350. IS THE CURRENT FOOD CRISIS DUE TO PEAK OIL?
ANSWER: No.
True to form, the peak oil doomsquad can barely conceal its glee at the recent food riots. Like our old buddy Jack from peakoil.com, who is now sporting this nifty new sig:
Dieoff - fun to watch, better with hot buttered popcorn.Some of these bottomfeeders are now trying to pretend that they predicted the food crisis. Who are they trying to kid? We all know what they predicted. They said oil would peak, and the resulting price rise would cause food prices to skyrocket due to the dependence of modern agriculture on oil for machinery, transport and fertilizer. To paraphrase Colin Campbell and Richard Heinberg: The world population rose with oil, and will decline with oil, back to pre-oil numbers.

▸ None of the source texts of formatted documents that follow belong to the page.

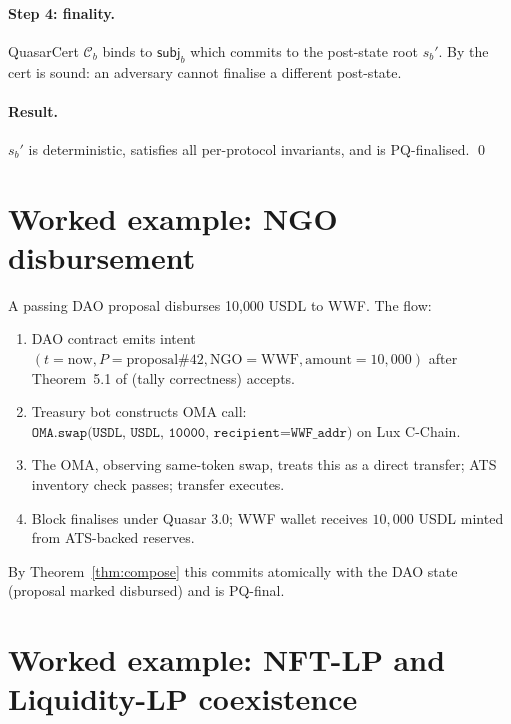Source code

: \documentclass[11pt]{article}
\begin{document}
\paragraph{Step 4: finality.}
QuasarCert $\mathcal{C}_b$ binds to
$\mathsf{subj}_b$ which commits to the post-state root $s_b'$. By
\cite[Theorem 7.5]{quasar-cert} the cert is sound: an adversary
cannot finalise a different post-state.

\paragraph{Result.}
$s_b'$ is deterministic, satisfies all per-protocol invariants,
and is PQ-finalised. \qed

\section{Worked example: NGO disbursement}
\label{sec:example}

A passing DAO proposal disburses 10{,}000 USDL to WWF.  The flow:

\begin{enumerate}[nosep]
  \item DAO contract emits intent
        $(t = \mathrm{now}, P = \mathrm{proposal}\#42,
          \mathrm{NGO}=\text{WWF}, \mathrm{amount}=10{,}000)$
        after Theorem~5.1 of \cite{zoo-dao} (tally correctness)
        accepts.
  \item Treasury bot constructs OMA call:
        $\texttt{OMA.swap(USDL, USDL, 10000, recipient=WWF\_addr)}$
        on Lux C-Chain.
  \item The OMA, observing same-token swap, treats this as a
        direct transfer; ATS inventory check passes; transfer
        executes.
  \item Block finalises under Quasar 3.0; WWF wallet receives
        $10{,}000$ USDL minted from ATS-backed reserves.
\end{enumerate}

By Theorem~\ref{thm:compose} this commits atomically with the DAO
state (proposal marked disbursed) and is PQ-final.

\section{Worked example: NFT-LP and Liquidity-LP coexistence}
\label{sec:coexist}
\end{document}
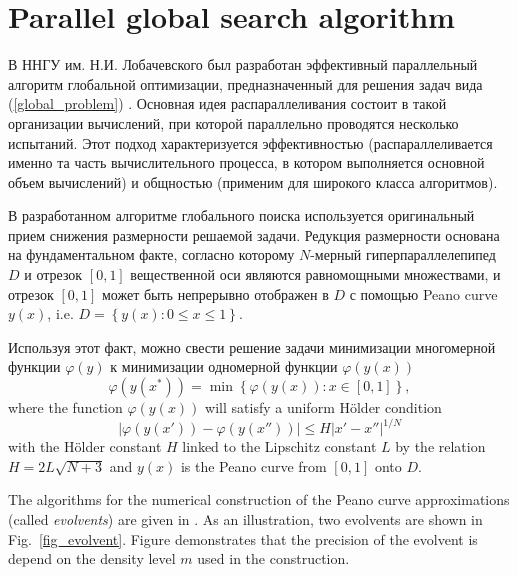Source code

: \documentclass{svproc}
\begin{document}
\section{Parallel global search algorithm}

В ННГУ им. Н.И. Лобачевского был разработан \cite{Barkalov2018,Strongin2018,globalizerSystem} эффективный параллельный алгоритм глобальной оптимизации, предназначенный для решения задач вида (\ref{global_problem}) . 
Основная идея распараллеливания состоит в такой организации вычислений, при которой параллельно проводятся несколько испытаний. Этот подход характеризуется эффективностью (распараллеливается именно та часть вычислительного процесса, в котором выполняется основной объем вычислений) и общностью (применим для широкого класса алгоритмов).

В разработанном алгоритме глобального поиска используется оригинальный прием снижения размерности решаемой задачи. 
Редукция размерности основана на фундаментальном факте, согласно которому $N$-мерный гиперпараллелепипед $D$ и отрезок $[0,1]$ вещественной оси являются равномощными множествами, и отрезок $[0,1]$ может быть непрерывно отображен в $D$ с помощью Peano curve $y(x)$, i.e. $D = \left\{y(x):0\leq x\leq 1\right\}$.

Используя этот факт, можно свести решение задачи минимизации многомерной функции $\varphi(y)$ к минимизации одномерной функции $\varphi(y(x))$
\begin{equation}\label{1d_problem}
\varphi(y (x^*)) = \min \left\{ \varphi (y(x)) : x\in [0,1] \right\},
\end{equation}
where the function $\varphi(y(x))$ will satisfy a uniform H{\"o}lder condition
\[
\left|\varphi(y(x'))-\varphi(y(x''))\right|\leq H\left|x'-x''\right|^{1/N}
\]
with the H{\"o}lder constant $H$ linked to the Lipschitz constant $L$ by the relation
$ H=2 L \sqrt{N+3}$ and $y(x)$ is the Peano curve from $[0,1]$ onto $D$.

The algorithms for the numerical construction of the Peano curve approximations (called \textit{evolvents})
are given in \cite{Strongin2000,Sergeyev2013}. As an illustration, two evolvents are shown in Fig.~\ref{fig_evolvent}. Figure demonstrates that the precision of the evolvent is depend on the density level $m$ used in the construction.
\end{document}

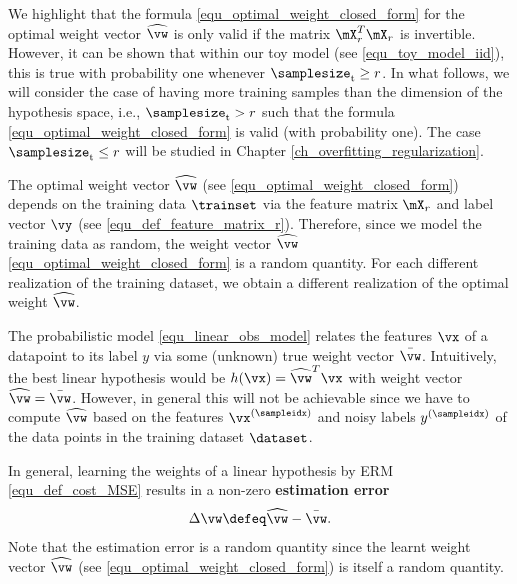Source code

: \documentclass[12pt]{report}
\begin{document}
We highlight that the formula \eqref{equ_optimal_weight_closed_form} 
for the optimal weight vector $\widehat{\vw}$ is only valid if the matrix 
$\mX^{T}_{r} \mX_{r}$ is invertible. However, it can be shown that within 
our toy model (see \eqref{equ_toy_model_iid}), this is true with probability 
one whenever $\samplesize_{\rm t} \geq r$. In what follows, we will consider 
the case of having more training samples than the dimension of the 
hypothesis space, i.e., $\samplesize_{\rm t} > r$ such that the formula 
\eqref{equ_optimal_weight_closed_form} is valid (with probability one). 
The case $\samplesize_{\rm t} \leq r$ will be studied in Chapter \ref{ch_overfitting_regularization}.

The optimal weight vector $\widehat{\vw}$ (see \eqref{equ_optimal_weight_closed_form}) 
depends on the training data $\trainset$ via the feature matrix $\mX_{r}$ 
and label vector $\vy$ (see \eqref{equ_def_feature_matrix_r}). Therefore, 
since we model the training data as random, the weight vector $\widehat{\vw}$ 
\eqref{equ_optimal_weight_closed_form} is a random quantity. For each different 
realization of the training dataset, we obtain a different realization of the 
optimal weight $\widehat{\vw}$. 

The probabilistic model \eqref{equ_linear_obs_model} relates the features 
$\vx$ of a datapoint to its label $y$ via some (unknown) true weight vector $\bar{\vw}$. 
Intuitively, the best linear hypothesis would be $h(\vx) =\widehat{\vw}^{T} \vx$ with 
weight vector $\widehat{\vw} = \bar{\vw}$. However, in general this will not be 
achievable since we have to compute $\widehat{\vw}$ based on the features 
$\vx^{(\sampleidx)}$ and noisy labels $y^{(\sampleidx)}$ of the data 
points in the training dataset $\dataset$. 

In general, learning the weights of a linear hypothesis by ERM \eqref{equ_def_cost_MSE} 
results in a non-zero {\bf estimation error}
\begin{equation}
\label{equ_def_est_error}
\Delta \vw \defeq \widehat{\vw} - \bar{\vw}. 
\end{equation} 
Note that the estimation error is a random quantity since the 
learnt weight vector $\widehat{\vw}$ (see \eqref{equ_optimal_weight_closed_form}) 
is itself a random quantity.
\end{document}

So, is that what's happening?
Definitely not.
First, world oil production isn't even dropping. The price of rice began to skyrocket in January of this year, when crude oil production was setting a new all-time record.
Second, although high food prices do have a small oil price component, there are clearly many more factors in play than just oil prices, and all informed commentators recognize this:
"The UN's special rapporteur on the right to food, Jean Ziegler, earlier blamed the [food] crisis on biofuels, speculation on commodities markets, and EU export subsidies."SourceAnd:
"A freakish cocktail of factors, including poor global crop yields, increased demand from the likes of China and India, and a weak U.S. dollar have made food prices soar. Yet many farmers and commodities buyers suggested yesterday that another factor has exacerbated these price increases, and incited unpredictable gyrations in the futures market: the growing clout of financial speculators, like large index funds and hedge funds."SourceIt's gotten so bad that the CFTC (Commodities Futures Trading Association -- the agency which regulates futures exchanges in the U.S.) had to convene a conference last week to address irate farmers complaining not about the surge of diesel prices, but about the surge in speculative money causing havoc in the futures markets. Havoc to a degree that farmers are having trouble marketing their product.
Prof. James Hamilton of Econbrowser also finds the feverish activity since the beginning of 2008 suspect. Regarding the current price surge, he writes:
It seems to me we should be looking for a single explanation behind the common behavior of the group, rather than try to develop a separate theory for aluminum, barley, coffee, cocoa, copper, corn, cotton, gold, lead, oats, oil, silver, tin, and wheat.Indeed, it seems very unlikely that we are suddenly running out of everything at the same time. He continues:
I also find it implausible to attribute the commodity price increase to a surge in demand. The economic news over the last three months has been very convincing that output is slowing, not accelerating.In other words, much of the price surge since Jan. 2008 is a financial phenomenon, driven by the Fed's rapid interest rate cuts. This has created negative real interest rates, causing people to flee to commodities in order to preserve value. It's the same conditions which led the Hunt Brothers to hoard silver in the 1970s. If history is a guide, the bubble will pop when the Fed pulls the trigger, and begins to raise interest rates.
Another big factor, particularly in the case of rice, is plain panic, and the hoarding induced by it.
Yes, the price of food has risen, and poses a threat to the well-being of the world's poorest people. Does this mean the doomer shitheads get to say "told you so", break out the party horns, and prematurely ejaculate on their gold hoards and nitropacked food supplies?
Well, they're probably going to do that anyway, but back here in reality... No. There isn't a die-off until the people actually die.
The current food crisis is not the die-off for a number of reasons. First of all, the currently hungry people don't need to die. They're hungry due to lack of money, and there is certainly enough money in the world to get them fed. Dog and Cat food sales in the U.S. in 2005 were $14.3 billion Source , about 20 times more money than the paltry $700 million the World Food Program now needs to address the emergency needs created by the current food crisis.
A die-off, in the strict biological sense, occurs when the environment cannot physically produce enough food to sustain the population of the species in question. Therefore, even if 100 million people starve to death due to the current crisis, it won't be a die-off. Because it is patently obvious that we can feed those people if we want to. Therefore, if they are allowed to die, it would have to be labeled as what it really is -- a "let them die off"" or "kill off" or "mass murder", not a die-off.
Furthermore, there is a whole laundry list of things which can be done to improve the situation. For starters, we can get serious, and shut down the corn ethanol scam. Beyond that, this article (and the related links, all well worth reading) in the latest Economist discuss some of the deeper structural changes which will be needed to keep everyone fed.
Also, it's not at all clear that the current situation will be bad in the long run. Low agricultural prices have caused a lot of poverty in the past, and high food prices aren't all bad -- they bring greater prosperity to farmers and the countryside in developing countries. Only time can tell whether the current situation is a catastrophe or an opportunity.